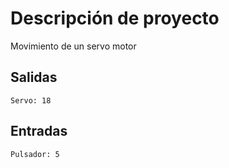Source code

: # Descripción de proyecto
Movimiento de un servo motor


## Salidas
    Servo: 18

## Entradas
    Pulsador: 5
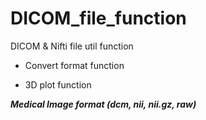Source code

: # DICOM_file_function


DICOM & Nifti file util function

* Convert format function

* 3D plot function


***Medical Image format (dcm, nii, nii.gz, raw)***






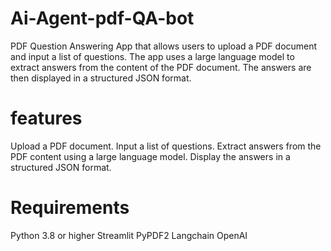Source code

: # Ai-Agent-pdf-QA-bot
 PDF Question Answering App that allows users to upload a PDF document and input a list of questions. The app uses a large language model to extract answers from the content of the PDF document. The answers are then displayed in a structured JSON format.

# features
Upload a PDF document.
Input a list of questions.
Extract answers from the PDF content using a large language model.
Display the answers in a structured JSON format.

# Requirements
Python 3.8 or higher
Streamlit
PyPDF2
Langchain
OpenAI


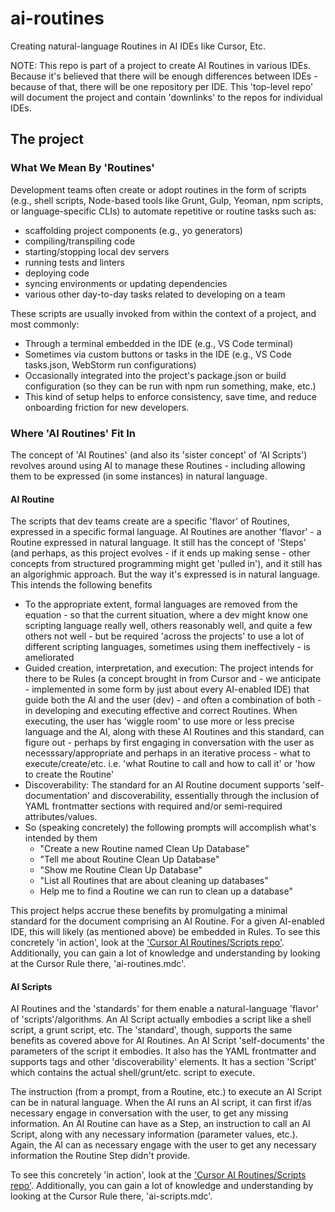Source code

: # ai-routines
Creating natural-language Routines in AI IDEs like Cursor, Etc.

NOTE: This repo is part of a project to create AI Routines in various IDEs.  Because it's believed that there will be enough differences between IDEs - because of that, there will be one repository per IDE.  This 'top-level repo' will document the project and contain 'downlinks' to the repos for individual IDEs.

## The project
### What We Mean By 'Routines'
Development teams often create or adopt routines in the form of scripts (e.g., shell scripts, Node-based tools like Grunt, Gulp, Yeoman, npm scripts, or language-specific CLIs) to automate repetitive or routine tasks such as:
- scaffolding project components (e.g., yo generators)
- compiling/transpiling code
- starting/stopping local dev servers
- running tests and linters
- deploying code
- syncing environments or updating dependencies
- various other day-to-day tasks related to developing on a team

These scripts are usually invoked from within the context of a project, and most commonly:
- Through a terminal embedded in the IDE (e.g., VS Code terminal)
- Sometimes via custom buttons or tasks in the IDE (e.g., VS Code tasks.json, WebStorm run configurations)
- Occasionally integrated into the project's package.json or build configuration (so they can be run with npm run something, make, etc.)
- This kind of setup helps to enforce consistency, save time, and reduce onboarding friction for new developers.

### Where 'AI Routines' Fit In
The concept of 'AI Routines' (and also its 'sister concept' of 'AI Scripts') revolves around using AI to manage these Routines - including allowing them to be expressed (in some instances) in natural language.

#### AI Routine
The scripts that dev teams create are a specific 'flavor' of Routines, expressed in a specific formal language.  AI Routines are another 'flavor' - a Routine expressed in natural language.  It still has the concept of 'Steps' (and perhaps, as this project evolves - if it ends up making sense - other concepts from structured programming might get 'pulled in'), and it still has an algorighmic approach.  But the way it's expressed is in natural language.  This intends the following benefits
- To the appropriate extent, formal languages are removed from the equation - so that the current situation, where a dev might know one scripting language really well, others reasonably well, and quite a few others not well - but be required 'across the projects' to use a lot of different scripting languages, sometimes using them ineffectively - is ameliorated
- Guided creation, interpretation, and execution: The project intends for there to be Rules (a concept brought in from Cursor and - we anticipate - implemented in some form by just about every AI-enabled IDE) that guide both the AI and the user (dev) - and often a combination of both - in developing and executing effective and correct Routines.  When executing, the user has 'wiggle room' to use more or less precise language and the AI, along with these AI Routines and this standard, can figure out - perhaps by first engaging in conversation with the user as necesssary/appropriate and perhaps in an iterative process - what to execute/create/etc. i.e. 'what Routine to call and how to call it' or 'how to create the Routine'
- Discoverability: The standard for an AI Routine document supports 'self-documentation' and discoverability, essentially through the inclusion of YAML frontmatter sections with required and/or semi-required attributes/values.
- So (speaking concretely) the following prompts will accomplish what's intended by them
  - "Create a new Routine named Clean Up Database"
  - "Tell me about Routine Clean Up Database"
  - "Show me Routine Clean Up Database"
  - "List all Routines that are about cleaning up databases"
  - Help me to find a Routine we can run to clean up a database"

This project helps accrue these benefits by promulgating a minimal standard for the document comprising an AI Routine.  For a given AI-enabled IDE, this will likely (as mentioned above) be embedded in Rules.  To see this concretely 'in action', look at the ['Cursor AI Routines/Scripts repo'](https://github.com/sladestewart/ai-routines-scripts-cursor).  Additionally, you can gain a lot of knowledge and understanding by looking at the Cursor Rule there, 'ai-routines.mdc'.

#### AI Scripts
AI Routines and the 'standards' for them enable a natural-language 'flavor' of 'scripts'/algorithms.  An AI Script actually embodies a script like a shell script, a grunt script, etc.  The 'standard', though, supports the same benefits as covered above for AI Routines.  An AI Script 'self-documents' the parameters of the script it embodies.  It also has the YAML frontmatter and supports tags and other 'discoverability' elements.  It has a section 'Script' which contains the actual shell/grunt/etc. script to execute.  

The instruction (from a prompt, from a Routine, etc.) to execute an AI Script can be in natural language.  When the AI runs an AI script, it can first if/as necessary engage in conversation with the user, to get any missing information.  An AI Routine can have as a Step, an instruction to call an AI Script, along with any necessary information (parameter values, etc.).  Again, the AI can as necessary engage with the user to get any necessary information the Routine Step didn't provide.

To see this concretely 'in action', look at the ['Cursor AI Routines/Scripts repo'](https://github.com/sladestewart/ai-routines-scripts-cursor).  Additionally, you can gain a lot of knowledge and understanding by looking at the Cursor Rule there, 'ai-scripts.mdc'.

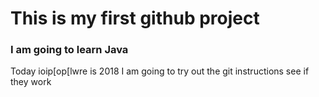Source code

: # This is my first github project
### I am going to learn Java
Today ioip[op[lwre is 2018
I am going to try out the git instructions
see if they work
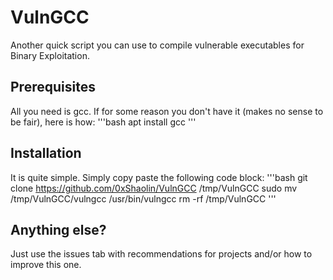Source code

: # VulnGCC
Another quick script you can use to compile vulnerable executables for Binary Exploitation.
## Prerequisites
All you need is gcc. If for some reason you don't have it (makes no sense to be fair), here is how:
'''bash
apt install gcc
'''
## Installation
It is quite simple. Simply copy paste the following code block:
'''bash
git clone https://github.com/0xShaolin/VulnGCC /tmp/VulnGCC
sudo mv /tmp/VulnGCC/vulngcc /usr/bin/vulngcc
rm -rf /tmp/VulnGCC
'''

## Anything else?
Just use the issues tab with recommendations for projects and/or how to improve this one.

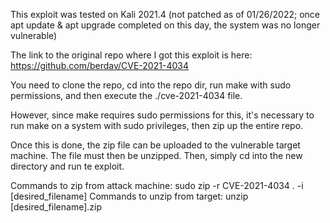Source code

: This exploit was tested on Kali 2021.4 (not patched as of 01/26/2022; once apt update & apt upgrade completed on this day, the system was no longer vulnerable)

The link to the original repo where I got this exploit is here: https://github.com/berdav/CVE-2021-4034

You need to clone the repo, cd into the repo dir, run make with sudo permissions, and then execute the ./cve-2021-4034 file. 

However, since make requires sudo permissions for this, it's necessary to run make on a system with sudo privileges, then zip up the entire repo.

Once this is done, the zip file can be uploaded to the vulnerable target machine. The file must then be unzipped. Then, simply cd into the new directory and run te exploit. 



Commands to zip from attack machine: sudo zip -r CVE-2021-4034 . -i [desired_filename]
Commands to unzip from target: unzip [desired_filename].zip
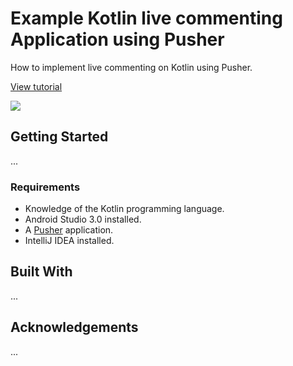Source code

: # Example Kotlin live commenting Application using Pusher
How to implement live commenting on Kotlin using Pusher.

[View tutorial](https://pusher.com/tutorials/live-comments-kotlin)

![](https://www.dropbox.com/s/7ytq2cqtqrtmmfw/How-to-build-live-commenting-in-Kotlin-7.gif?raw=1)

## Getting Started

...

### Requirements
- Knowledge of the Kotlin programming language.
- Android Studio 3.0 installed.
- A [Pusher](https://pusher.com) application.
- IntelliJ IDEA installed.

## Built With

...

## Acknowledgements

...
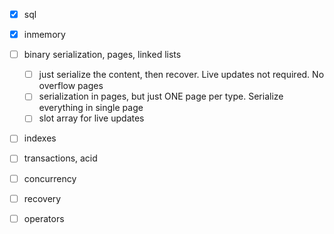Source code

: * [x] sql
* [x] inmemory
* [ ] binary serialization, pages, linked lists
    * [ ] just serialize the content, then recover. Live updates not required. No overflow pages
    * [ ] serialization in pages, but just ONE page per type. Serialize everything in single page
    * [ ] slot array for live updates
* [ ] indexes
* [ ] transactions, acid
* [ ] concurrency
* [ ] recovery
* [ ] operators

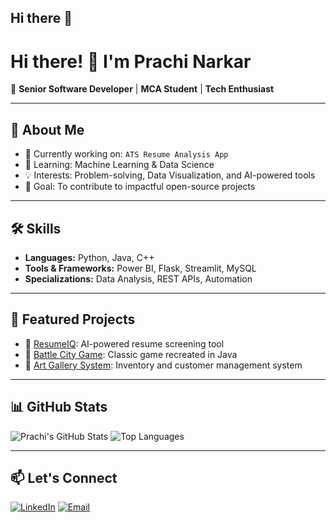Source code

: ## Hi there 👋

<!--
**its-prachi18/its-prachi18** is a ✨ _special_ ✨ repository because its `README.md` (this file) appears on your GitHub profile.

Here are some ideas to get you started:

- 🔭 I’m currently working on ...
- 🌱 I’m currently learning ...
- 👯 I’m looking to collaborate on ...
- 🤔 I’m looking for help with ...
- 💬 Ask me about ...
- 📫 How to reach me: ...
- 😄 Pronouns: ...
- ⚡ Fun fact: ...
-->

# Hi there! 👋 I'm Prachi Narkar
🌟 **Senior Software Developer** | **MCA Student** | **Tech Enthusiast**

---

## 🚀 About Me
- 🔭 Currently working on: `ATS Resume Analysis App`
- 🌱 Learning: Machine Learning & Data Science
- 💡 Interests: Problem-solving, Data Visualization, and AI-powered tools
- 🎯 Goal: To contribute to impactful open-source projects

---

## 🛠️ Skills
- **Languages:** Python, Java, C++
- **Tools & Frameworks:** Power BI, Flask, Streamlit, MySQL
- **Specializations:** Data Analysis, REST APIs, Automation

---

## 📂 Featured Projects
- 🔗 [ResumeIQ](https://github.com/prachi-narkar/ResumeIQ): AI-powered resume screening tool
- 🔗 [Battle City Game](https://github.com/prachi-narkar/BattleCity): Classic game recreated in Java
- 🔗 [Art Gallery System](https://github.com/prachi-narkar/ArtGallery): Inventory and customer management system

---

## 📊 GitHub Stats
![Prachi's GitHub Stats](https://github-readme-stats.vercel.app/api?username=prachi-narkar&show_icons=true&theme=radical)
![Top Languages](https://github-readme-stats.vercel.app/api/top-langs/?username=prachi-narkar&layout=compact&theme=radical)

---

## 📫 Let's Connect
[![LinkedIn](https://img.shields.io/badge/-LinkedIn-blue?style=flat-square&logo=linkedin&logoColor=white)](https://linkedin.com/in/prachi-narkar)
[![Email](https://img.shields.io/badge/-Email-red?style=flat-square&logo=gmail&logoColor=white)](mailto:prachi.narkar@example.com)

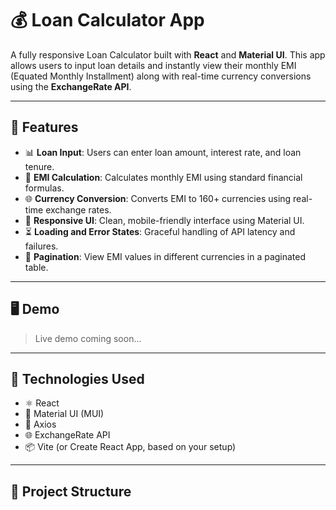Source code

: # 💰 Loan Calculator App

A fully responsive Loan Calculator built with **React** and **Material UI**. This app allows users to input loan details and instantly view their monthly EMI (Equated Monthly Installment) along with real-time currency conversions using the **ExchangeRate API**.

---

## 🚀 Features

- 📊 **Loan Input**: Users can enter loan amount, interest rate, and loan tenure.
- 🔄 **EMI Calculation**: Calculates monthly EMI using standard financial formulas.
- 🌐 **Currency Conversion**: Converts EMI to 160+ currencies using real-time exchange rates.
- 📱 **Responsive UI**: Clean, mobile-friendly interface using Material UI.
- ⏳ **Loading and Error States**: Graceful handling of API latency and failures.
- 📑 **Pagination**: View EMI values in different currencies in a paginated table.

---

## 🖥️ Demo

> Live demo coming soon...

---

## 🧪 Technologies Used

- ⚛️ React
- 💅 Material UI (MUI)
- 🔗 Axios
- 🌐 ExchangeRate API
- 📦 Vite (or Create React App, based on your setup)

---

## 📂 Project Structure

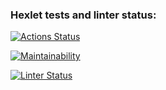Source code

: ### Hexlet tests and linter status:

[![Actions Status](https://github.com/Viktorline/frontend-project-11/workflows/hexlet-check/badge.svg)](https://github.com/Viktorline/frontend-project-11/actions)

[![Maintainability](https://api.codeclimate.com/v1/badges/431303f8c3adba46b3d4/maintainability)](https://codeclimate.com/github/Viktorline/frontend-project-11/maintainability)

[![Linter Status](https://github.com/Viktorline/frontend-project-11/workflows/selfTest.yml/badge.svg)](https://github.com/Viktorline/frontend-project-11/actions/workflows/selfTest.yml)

● WHAT TO PRODUCE: From the records above, copy only the lines running from the line containing "me about Routine" to the line containing "### I am going to learn Java", both ends included. Leave the pictures out.

● ANSWER BELOW:
  - "Tell me about Routine Clean Up Database"
  - "Show me Routine Clean Up Database"
  - "List all Routines that are about cleaning up databases"
  - Help me to find a Routine we can run to clean up a database"

This project helps accrue these benefits by promulgating a minimal standard for the document comprising an AI Routine.  For a given AI-enabled IDE, this will likely (as mentioned above) be embedded in Rules.  To see this concretely 'in action', look at the ['Cursor AI Routines/Scripts repo'](https://github.com/sladestewart/ai-routines-scripts-cursor).  Additionally, you can gain a lot of knowledge and understanding by looking at the Cursor Rule there, 'ai-routines.mdc'.

#### AI Scripts
AI Routines and the 'standards' for them enable a natural-language 'flavor' of 'scripts'/algorithms.  An AI Script actually embodies a script like a shell script, a grunt script, etc.  The 'standard', though, supports the same benefits as covered above for AI Routines.  An AI Script 'self-documents' the parameters of the script it embodies.  It also has the YAML frontmatter and supports tags and other 'discoverability' elements.  It has a section 'Script' which contains the actual shell/grunt/etc. script to execute.  

The instruction (from a prompt, from a Routine, etc.) to execute an AI Script can be in natural language.  When the AI runs an AI script, it can first if/as necessary engage in conversation with the user, to get any missing information.  An AI Routine can have as a Step, an instruction to call an AI Script, along with any necessary information (parameter values, etc.).  Again, the AI can as necessary engage with the user to get any necessary information the Routine Step didn't provide.

To see this concretely 'in action', look at the ['Cursor AI Routines/Scripts repo'](https://github.com/sladestewart/ai-routines-scripts-cursor).  Additionally, you can gain a lot of knowledge and understanding by looking at the Cursor Rule there, 'ai-scripts.mdc'.

Source code

: # This is my first github project
### I am going to learn Java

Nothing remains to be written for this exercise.